De plus, dans un monde globalisé et d’interdépendances, rien n’est plus arbitraire et réducteur que de tracer des aires civilisationnelles exemptes de toute influence extérieure.

Que ferait-on alors des interculturalités et de tous les binationaux si fièrement attachés à leur double appartenance ?  Que ferait –on de toutes ces parties du monde où se croisent et cohabitent une pluralité de cultures et de religions ?

Venant d’un pays de diversités culturelles, linguistiques et religieuses, nous récusons autant la fin de l’histoire pour ce qu’elle porte de pensée unique, que le choc des civilisations pour sa charge conflictuelle.

Au Sénégal, nous sommes un pays de 95% de musulmans qui a élu pendant vingt ans un compatriote chrétien à la tête de l’Etat ; un pays où une même famille peut compter des imams et des prêtres ; où les fêtes, musulmanes ou chrétiennes, sont autant d’occasions de communion, de solidarité et de partage.

Alors, à ceux qui parlent de fin de l’histoire et de choc des civilisations, nous répondons : coexistence pacifique et dialogue des cultures et des civilisations.

A mon sens, le défi, aujourd’hui, est d’éviter que ne survienne l’état de nature que redoutait tant Thomas Hobbes, où l’homme serait un loup pour l’homme, selon sa célèbre expression.

Chez nous, au Sénégal, une vieille sagesse populaire exprimée en langue nationale wolof, dit plutôt   : « nit, nit ay garabam » ; l’homme est le remède de l’homme ; pour exalter le degré élevé de bienveillance, de solidarité et de fraternité humaine qui doit lier l’homme à son prochain.

Un de vos brillants esprits, Alphonse Lamartine, traduisait le même sentiment d’humanité après la mort prématurée de son amante, Julie Charles : Un seul être vous manque et tout est dépeuplé, gémit-il, dans son poème l’Isolement.

Notre monde, comme le poète affligé par la disparition brutale de son amante, souffre du  mal de vivre.

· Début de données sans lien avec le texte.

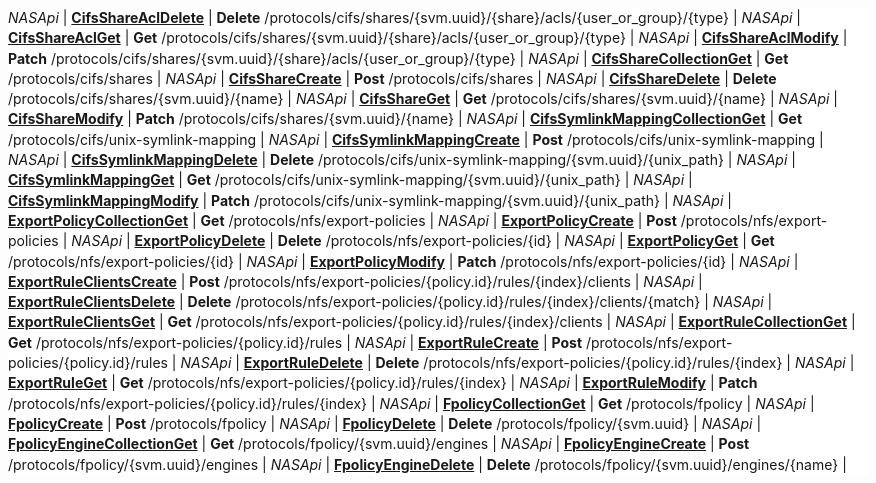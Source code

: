 *NASApi* | [**CifsShareAclDelete**](docs/NASApi.md#cifsshareacldelete) | **Delete** /protocols/cifs/shares/{svm.uuid}/{share}/acls/{user_or_group}/{type} | 
*NASApi* | [**CifsShareAclGet**](docs/NASApi.md#cifsshareaclget) | **Get** /protocols/cifs/shares/{svm.uuid}/{share}/acls/{user_or_group}/{type} | 
*NASApi* | [**CifsShareAclModify**](docs/NASApi.md#cifsshareaclmodify) | **Patch** /protocols/cifs/shares/{svm.uuid}/{share}/acls/{user_or_group}/{type} | 
*NASApi* | [**CifsShareCollectionGet**](docs/NASApi.md#cifssharecollectionget) | **Get** /protocols/cifs/shares | 
*NASApi* | [**CifsShareCreate**](docs/NASApi.md#cifssharecreate) | **Post** /protocols/cifs/shares | 
*NASApi* | [**CifsShareDelete**](docs/NASApi.md#cifssharedelete) | **Delete** /protocols/cifs/shares/{svm.uuid}/{name} | 
*NASApi* | [**CifsShareGet**](docs/NASApi.md#cifsshareget) | **Get** /protocols/cifs/shares/{svm.uuid}/{name} | 
*NASApi* | [**CifsShareModify**](docs/NASApi.md#cifssharemodify) | **Patch** /protocols/cifs/shares/{svm.uuid}/{name} | 
*NASApi* | [**CifsSymlinkMappingCollectionGet**](docs/NASApi.md#cifssymlinkmappingcollectionget) | **Get** /protocols/cifs/unix-symlink-mapping | 
*NASApi* | [**CifsSymlinkMappingCreate**](docs/NASApi.md#cifssymlinkmappingcreate) | **Post** /protocols/cifs/unix-symlink-mapping | 
*NASApi* | [**CifsSymlinkMappingDelete**](docs/NASApi.md#cifssymlinkmappingdelete) | **Delete** /protocols/cifs/unix-symlink-mapping/{svm.uuid}/{unix_path} | 
*NASApi* | [**CifsSymlinkMappingGet**](docs/NASApi.md#cifssymlinkmappingget) | **Get** /protocols/cifs/unix-symlink-mapping/{svm.uuid}/{unix_path} | 
*NASApi* | [**CifsSymlinkMappingModify**](docs/NASApi.md#cifssymlinkmappingmodify) | **Patch** /protocols/cifs/unix-symlink-mapping/{svm.uuid}/{unix_path} | 
*NASApi* | [**ExportPolicyCollectionGet**](docs/NASApi.md#exportpolicycollectionget) | **Get** /protocols/nfs/export-policies | 
*NASApi* | [**ExportPolicyCreate**](docs/NASApi.md#exportpolicycreate) | **Post** /protocols/nfs/export-policies | 
*NASApi* | [**ExportPolicyDelete**](docs/NASApi.md#exportpolicydelete) | **Delete** /protocols/nfs/export-policies/{id} | 
*NASApi* | [**ExportPolicyGet**](docs/NASApi.md#exportpolicyget) | **Get** /protocols/nfs/export-policies/{id} | 
*NASApi* | [**ExportPolicyModify**](docs/NASApi.md#exportpolicymodify) | **Patch** /protocols/nfs/export-policies/{id} | 
*NASApi* | [**ExportRuleClientsCreate**](docs/NASApi.md#exportruleclientscreate) | **Post** /protocols/nfs/export-policies/{policy.id}/rules/{index}/clients | 
*NASApi* | [**ExportRuleClientsDelete**](docs/NASApi.md#exportruleclientsdelete) | **Delete** /protocols/nfs/export-policies/{policy.id}/rules/{index}/clients/{match} | 
*NASApi* | [**ExportRuleClientsGet**](docs/NASApi.md#exportruleclientsget) | **Get** /protocols/nfs/export-policies/{policy.id}/rules/{index}/clients | 
*NASApi* | [**ExportRuleCollectionGet**](docs/NASApi.md#exportrulecollectionget) | **Get** /protocols/nfs/export-policies/{policy.id}/rules | 
*NASApi* | [**ExportRuleCreate**](docs/NASApi.md#exportrulecreate) | **Post** /protocols/nfs/export-policies/{policy.id}/rules | 
*NASApi* | [**ExportRuleDelete**](docs/NASApi.md#exportruledelete) | **Delete** /protocols/nfs/export-policies/{policy.id}/rules/{index} | 
*NASApi* | [**ExportRuleGet**](docs/NASApi.md#exportruleget) | **Get** /protocols/nfs/export-policies/{policy.id}/rules/{index} | 
*NASApi* | [**ExportRuleModify**](docs/NASApi.md#exportrulemodify) | **Patch** /protocols/nfs/export-policies/{policy.id}/rules/{index} | 
*NASApi* | [**FpolicyCollectionGet**](docs/NASApi.md#fpolicycollectionget) | **Get** /protocols/fpolicy | 
*NASApi* | [**FpolicyCreate**](docs/NASApi.md#fpolicycreate) | **Post** /protocols/fpolicy | 
*NASApi* | [**FpolicyDelete**](docs/NASApi.md#fpolicydelete) | **Delete** /protocols/fpolicy/{svm.uuid} | 
*NASApi* | [**FpolicyEngineCollectionGet**](docs/NASApi.md#fpolicyenginecollectionget) | **Get** /protocols/fpolicy/{svm.uuid}/engines | 
*NASApi* | [**FpolicyEngineCreate**](docs/NASApi.md#fpolicyenginecreate) | **Post** /protocols/fpolicy/{svm.uuid}/engines | 
*NASApi* | [**FpolicyEngineDelete**](docs/NASApi.md#fpolicyenginedelete) | **Delete** /protocols/fpolicy/{svm.uuid}/engines/{name} | 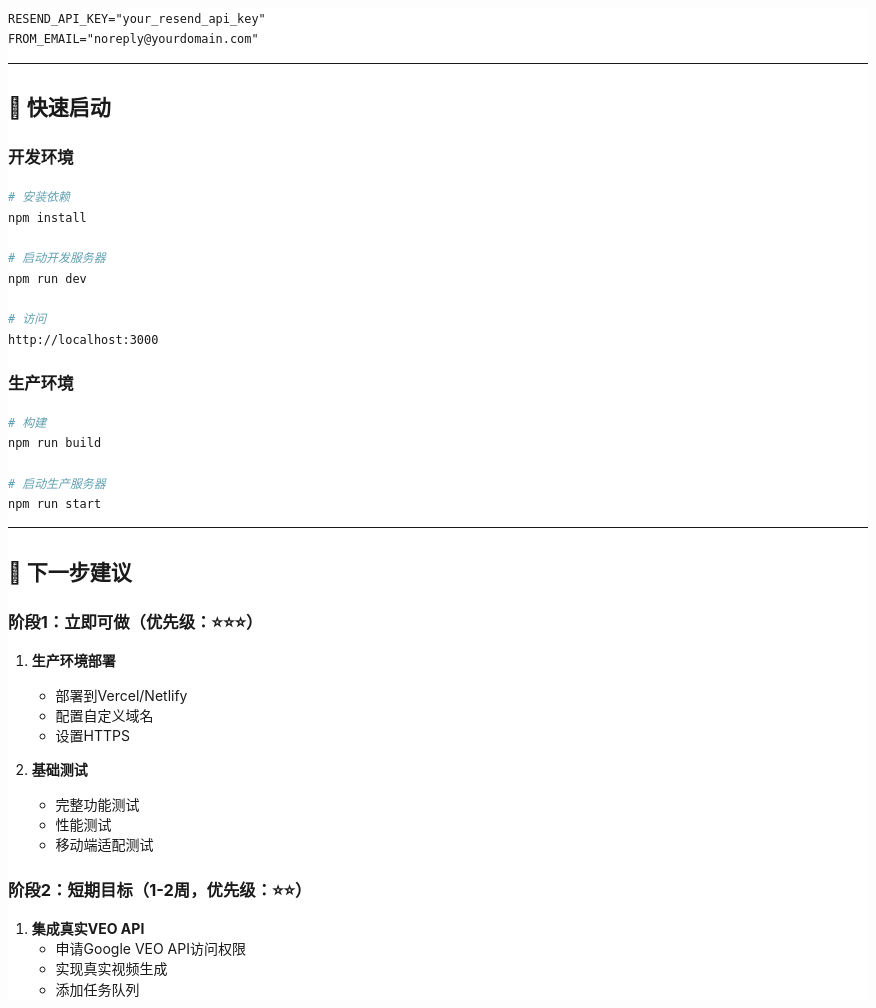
 ```env
RESEND_API_KEY="your_resend_api_key"
FROM_EMAIL="noreply@yourdomain.com"
```

---

## 🚀 快速启动

### 开发环境
```bash
# 安装依赖
npm install

# 启动开发服务器
npm run dev

# 访问
http://localhost:3000
```

### 生产环境
```bash
# 构建
npm run build

# 启动生产服务器
npm run start
```

---

## 🎯 下一步建议

### 阶段1：立即可做（优先级：⭐⭐⭐）
1. **生产环境部署**
   - 部署到Vercel/Netlify
   - 配置自定义域名
   - 设置HTTPS

2. **基础测试**
   - 完整功能测试
   - 性能测试
   - 移动端适配测试

### 阶段2：短期目标（1-2周，优先级：⭐⭐）
1. **集成真实VEO API**
   - 申请Google VEO API访问权限
   - 实现真实视频生成
   - 添加任务队列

Plus que d’une crise économique, il est saisi d’une crise de sens.

Que l’on en juge.

L’égoïsme, la quête effrénée de l’avoir et le désir de paraitre ont pris le pas sur l’éthique de  l’être, et du coup, l’éphémère l’emporte sur le durable.

Le monde est comme enfermé dans un bourbier où les préjugés et le mépris culturel, l’ignorance et l’obscurantisme nourrissent la méfiance, la peur et l’incompréhension, en même temps qu’ils entretiennent l’extrémisme violent et la guerre.

Alors que grâce aux progrès techniques et scientifiques, l’homme parcourt des distances sans précédent dans l’histoire, voyage à travers le monde, conquiert l’espace pour explorer l’inconnu, paradoxe des temps modernes, il rechigne souvent à entamer le voyage intime pour redécouvrir ses propres horizons intérieurs et faire revivre, par le cœur et l’esprit, l’émotion et la raison qui valorisent, distinguent et élèvent le génie humain.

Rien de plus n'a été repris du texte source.